Tesla On Track to Buy $1 Billion in Metals From Australian Mining Firms This Year

According to company statements, Tesla plans to buy $1 billion in raw materials from Australian mining companies for its battery manufacturing operations in 2021. It cited the more reliable and environmentally responsible mining practices in Australia.

“Australian mining companies do have a good reputation, great expertise, professionalism and are preferred by manufacturers increasingly concerned about meeting both today’s and the future’s [environmental, social and governance (ESG)] requirements,” said Tesla chairman Robyn Denholm.

Australia has rich deposits of lithium and nickel that may be attractive to automakers like Tesla that are interested in producing purely electric vehicles and face increasing pressure from environmentalists to clean up their supply chains. Tesla has especially been focused on “green” operations in its supply chain, including talking to Canadian mining firms that use “zero-waste” practices when mining nickel and floating the idea of mining its own lithium in Nevada, where it has a battery-making facility near Reno.

Even that may not be enough for some environmentalists. An extreme environmentalist group claimed responsibility for an act of suspected arson that damaged power lines leading to Gigafactory Berlin, although the factory itself was fortunately not damaged. A letter from the environmentalist group that was found online claimed that “Tesla is neither green, ecological nor social.” Law enforcement authorities are already investigating the suspected arson.

Australia, Canada, and the United States do have stricter environmental regulations that impact mining than much of the world does. Illegal mining is also a concern in some parts of the world. It’s still a major problem in China despite repeated efforts to clamp down on both illegal mining and smuggling of raw materials, for instance. (This time, though, it’s not about Bitcoin, which involves a different kind of mining.)

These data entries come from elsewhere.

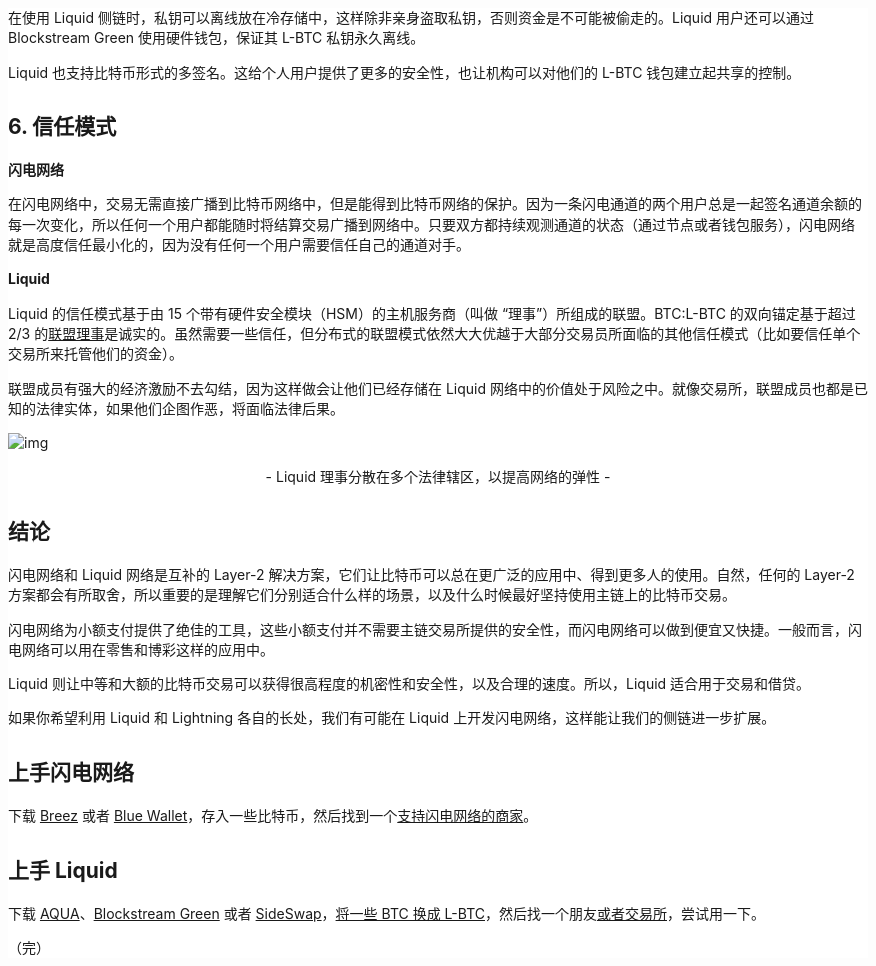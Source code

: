 在使用 Liquid 侧链时，私钥可以离线放在冷存储中，这样除非亲身盗取私钥，否则资金是不可能被偷走的。Liquid 用户还可以通过 Blockstream Green 使用硬件钱包，保证其 L-BTC 私钥永久离线。

Liquid 也支持比特币形式的多签名。这给个人用户提供了更多的安全性，也让机构可以对他们的 L-BTC 钱包建立起共享的控制。

## 6. 信任模式

**闪电网络**

在闪电网络中，交易无需直接广播到比特币网络中，但是能得到比特币网络的保护。因为一条闪电通道的两个用户总是一起签名通道余额的每一次变化，所以任何一个用户都能随时将结算交易广播到网络中。只要双方都持续观测通道的状态（通过节点或者钱包服务），闪电网络就是高度信任最小化的，因为没有任何一个用户需要信任自己的通道对手。

**Liquid**

Liquid 的信任模式基于由 15 个带有硬件安全模块（HSM）的主机服务商（叫做 “理事”）所组成的联盟。BTC:L-BTC 的双向锚定基于超过 2/3 的[联盟理事](https://help.blockstream.com/hc/en-us/articles/900003013143-What-is-the-Liquid-Federation-#:~:text=Liquid%20functionaries%20are%20specialized%20servers,in%20the%20federation's%20multisig%20wallet.)是诚实的。虽然需要一些信任，但分布式的联盟模式依然大大优越于大部分交易员所面临的其他信任模式（比如要信任单个交易所来托管他们的资金）。

联盟成员有强大的经济激励不去勾结，因为这样做会让他们已经存储在 Liquid 网络中的价值处于风险之中。就像交易所，联盟成员也都是已知的法律实体，如果他们企图作恶，将面临法律后果。

![img](../images/six-differences-between-liquid-and-lightning/st_v4_2.gif)

<p style="text-align:center">- Liquid 理事分散在多个法律辖区，以提高网络的弹性 -</p>


## 结论

闪电网络和 Liquid 网络是互补的 Layer-2 解决方案，它们让比特币可以总在更广泛的应用中、得到更多人的使用。自然，任何的 Layer-2 方案都会有所取舍，所以重要的是理解它们分别适合什么样的场景，以及什么时候最好坚持使用主链上的比特币交易。

闪电网络为小额支付提供了绝佳的工具，这些小额支付并不需要主链交易所提供的安全性，而闪电网络可以做到便宜又快捷。一般而言，闪电网络可以用在零售和博彩这样的应用中。

Liquid 则让中等和大额的比特币交易可以获得很高程度的机密性和安全性，以及合理的速度。所以，Liquid 适合用于交易和借贷。

如果你希望利用 Liquid 和 Lightning 各自的长处，我们有可能在 Liquid 上开发闪电网络，这样能让我们的侧链进一步扩展。

## 上手闪电网络

下载 [Breez](https://breez.technology/) 或者 [Blue Wallet](https://bluewallet.io/)，存入一些比特币，然后找到一个[支持闪电网络的商家](https://lightningnetworkstores.com/)。

## 上手 Liquid

下载 [AQUA](https://aquawallet.io/)、[Blockstream Green](https://blockstream.com/green/) 或者 [SideSwap](https://sideswap.io/)，[将一些 BTC 换成 L-BTC](https://help.blockstream.com/hc/en-us/articles/900000630846-How-do-I-get-Liquid-Bitcoin-L-BTC-)，然后找一个朋友[或者交易所](https://help.blockstream.com/hc/en-us/articles/900000629383-Which-platforms-support-the-Liquid-Network-)，尝试用一下。

（完）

Efforts included Beijing’s introduction of a “tracing system” that supposedly could track invoices for rare-Earth elements and export data in 2016. At the time, authorities estimated that smugglers were moving up to 40,000 tonnes of rare-Earth elements through networks that took them through Hong Kong and Vietnam. It would naturally stand to reason that the smugglers and their backers in the mining industry would ignore Beijing’s environmental regulations while producing these rare-Earth elements in order to maximize their profits as easily as they ignore China’s laws on exports.

The Biden Administration has especially been pushing automakers to move the sourcing of raw materials over to the United States’ more reliable allies such as Australia. Canada and Brazil may also benefit from these policies.

Tesla has also ramped up its efforts to sell its Powerwall and Powerpack batteries in Australia to help with improving reliability in the country’s energy grid. This has already proven useful for events like the recent explosion at the Callide Power Station, a coal-fired power plant in central Queensland, Australia. A massive Powerpack farm called the Hornsdale Power Reserve stepped up to assist with providing power to the more than 470,000 customers that were affected by the explosion and its cascading effects throughout Queensland.